Segment Open

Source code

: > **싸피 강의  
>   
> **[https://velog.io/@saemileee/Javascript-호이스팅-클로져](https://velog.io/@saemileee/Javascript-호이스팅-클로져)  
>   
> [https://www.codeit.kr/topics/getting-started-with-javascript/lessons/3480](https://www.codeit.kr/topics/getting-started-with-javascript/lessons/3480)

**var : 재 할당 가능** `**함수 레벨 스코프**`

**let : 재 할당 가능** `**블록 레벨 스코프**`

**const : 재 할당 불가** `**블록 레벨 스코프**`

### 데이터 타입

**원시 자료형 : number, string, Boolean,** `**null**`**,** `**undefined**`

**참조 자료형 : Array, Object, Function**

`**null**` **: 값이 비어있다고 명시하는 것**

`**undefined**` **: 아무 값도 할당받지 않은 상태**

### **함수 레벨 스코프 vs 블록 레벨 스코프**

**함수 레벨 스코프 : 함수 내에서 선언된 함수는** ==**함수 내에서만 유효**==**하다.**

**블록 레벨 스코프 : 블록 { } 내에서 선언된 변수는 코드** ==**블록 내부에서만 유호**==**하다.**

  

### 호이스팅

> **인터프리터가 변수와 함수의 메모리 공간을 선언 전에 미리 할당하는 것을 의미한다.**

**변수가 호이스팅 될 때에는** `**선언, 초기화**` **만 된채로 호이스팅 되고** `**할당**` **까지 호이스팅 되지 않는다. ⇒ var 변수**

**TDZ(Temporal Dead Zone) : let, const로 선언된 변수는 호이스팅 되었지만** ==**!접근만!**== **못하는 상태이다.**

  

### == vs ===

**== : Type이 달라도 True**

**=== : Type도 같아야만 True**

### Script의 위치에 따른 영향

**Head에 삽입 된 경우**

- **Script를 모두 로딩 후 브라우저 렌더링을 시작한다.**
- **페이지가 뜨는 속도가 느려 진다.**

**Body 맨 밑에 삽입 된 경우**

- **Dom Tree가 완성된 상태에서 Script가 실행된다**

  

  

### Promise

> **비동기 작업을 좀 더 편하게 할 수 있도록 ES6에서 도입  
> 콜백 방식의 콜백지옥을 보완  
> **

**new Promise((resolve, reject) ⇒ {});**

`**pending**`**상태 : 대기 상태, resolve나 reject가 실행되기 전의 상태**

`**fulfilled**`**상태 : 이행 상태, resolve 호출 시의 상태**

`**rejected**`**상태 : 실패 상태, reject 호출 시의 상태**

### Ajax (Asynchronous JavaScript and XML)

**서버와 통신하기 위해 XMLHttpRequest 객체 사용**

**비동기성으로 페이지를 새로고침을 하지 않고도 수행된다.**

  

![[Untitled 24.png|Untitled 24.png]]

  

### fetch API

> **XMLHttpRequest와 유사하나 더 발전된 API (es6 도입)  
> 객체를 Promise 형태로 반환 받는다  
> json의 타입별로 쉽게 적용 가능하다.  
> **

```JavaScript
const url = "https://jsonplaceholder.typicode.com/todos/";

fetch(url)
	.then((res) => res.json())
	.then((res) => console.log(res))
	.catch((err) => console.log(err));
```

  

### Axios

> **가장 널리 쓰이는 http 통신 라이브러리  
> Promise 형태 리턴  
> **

Segment Closed
Segment Open

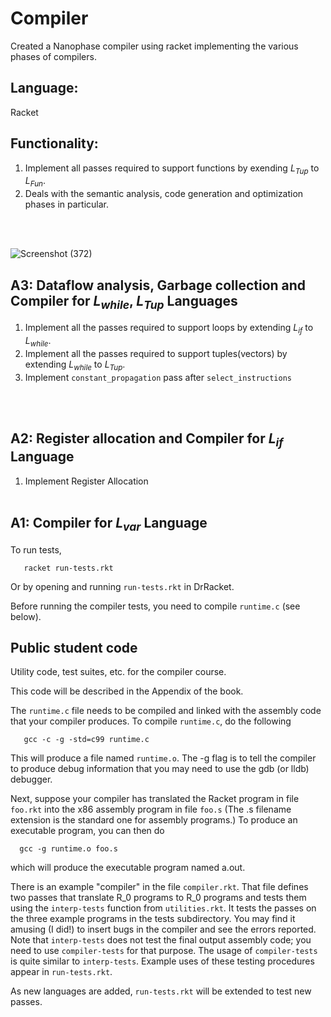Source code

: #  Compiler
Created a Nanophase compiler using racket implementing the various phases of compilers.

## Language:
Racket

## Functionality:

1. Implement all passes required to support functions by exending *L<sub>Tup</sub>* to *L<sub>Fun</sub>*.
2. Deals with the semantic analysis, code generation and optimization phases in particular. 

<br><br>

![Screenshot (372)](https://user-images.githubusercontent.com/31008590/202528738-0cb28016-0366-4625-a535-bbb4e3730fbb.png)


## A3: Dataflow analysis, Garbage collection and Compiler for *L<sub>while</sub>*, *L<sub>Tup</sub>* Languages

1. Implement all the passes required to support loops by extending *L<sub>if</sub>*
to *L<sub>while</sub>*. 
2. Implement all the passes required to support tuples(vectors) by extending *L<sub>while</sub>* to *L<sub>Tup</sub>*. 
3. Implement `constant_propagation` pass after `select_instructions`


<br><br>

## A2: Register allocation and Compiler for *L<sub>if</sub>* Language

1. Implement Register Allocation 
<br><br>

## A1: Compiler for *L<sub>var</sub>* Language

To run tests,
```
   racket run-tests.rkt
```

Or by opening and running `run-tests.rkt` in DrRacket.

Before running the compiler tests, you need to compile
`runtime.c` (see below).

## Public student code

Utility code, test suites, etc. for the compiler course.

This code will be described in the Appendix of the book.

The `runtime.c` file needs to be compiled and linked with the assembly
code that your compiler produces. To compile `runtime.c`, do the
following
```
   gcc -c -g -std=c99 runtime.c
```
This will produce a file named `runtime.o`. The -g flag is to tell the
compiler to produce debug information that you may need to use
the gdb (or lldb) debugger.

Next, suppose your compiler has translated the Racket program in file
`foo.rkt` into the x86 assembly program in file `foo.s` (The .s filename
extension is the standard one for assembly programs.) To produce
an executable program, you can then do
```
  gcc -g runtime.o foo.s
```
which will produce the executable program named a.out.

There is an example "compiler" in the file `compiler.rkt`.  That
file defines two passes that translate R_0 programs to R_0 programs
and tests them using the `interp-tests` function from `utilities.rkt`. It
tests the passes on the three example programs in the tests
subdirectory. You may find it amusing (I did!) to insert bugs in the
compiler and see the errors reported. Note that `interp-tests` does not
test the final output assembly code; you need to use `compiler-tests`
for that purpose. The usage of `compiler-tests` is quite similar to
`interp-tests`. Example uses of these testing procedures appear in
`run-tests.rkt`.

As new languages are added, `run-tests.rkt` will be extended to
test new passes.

Segment Closed

◆ Problem details
In the records above, find the line with "1. Implement Register Allocation"; write out exactly that line and each one after it, stopping after the line with "and tests them".

◆ Task answer
1. Implement Register Allocation 
<br><br>

## A1: Compiler for *L<sub>var</sub>* Language

To run tests,
```
   racket run-tests.rkt
```

Or by opening and running `run-tests.rkt` in DrRacket.

Before running the compiler tests, you need to compile
`runtime.c` (see below).

## Public student code

Utility code, test suites, etc. for the compiler course.

This code will be described in the Appendix of the book.

The `runtime.c` file needs to be compiled and linked with the assembly
code that your compiler produces. To compile `runtime.c`, do the
following
```
   gcc -c -g -std=c99 runtime.c
```
This will produce a file named `runtime.o`. The -g flag is to tell the
compiler to produce debug information that you may need to use
the gdb (or lldb) debugger.

Next, suppose your compiler has translated the Racket program in file
`foo.rkt` into the x86 assembly program in file `foo.s` (The .s filename
extension is the standard one for assembly programs.) To produce
an executable program, you can then do
```
  gcc -g runtime.o foo.s
```
which will produce the executable program named a.out.

There is an example "compiler" in the file `compiler.rkt`.  That
file defines two passes that translate R_0 programs to R_0 programs
and tests them using the `interp-tests` function from `utilities.rkt`. It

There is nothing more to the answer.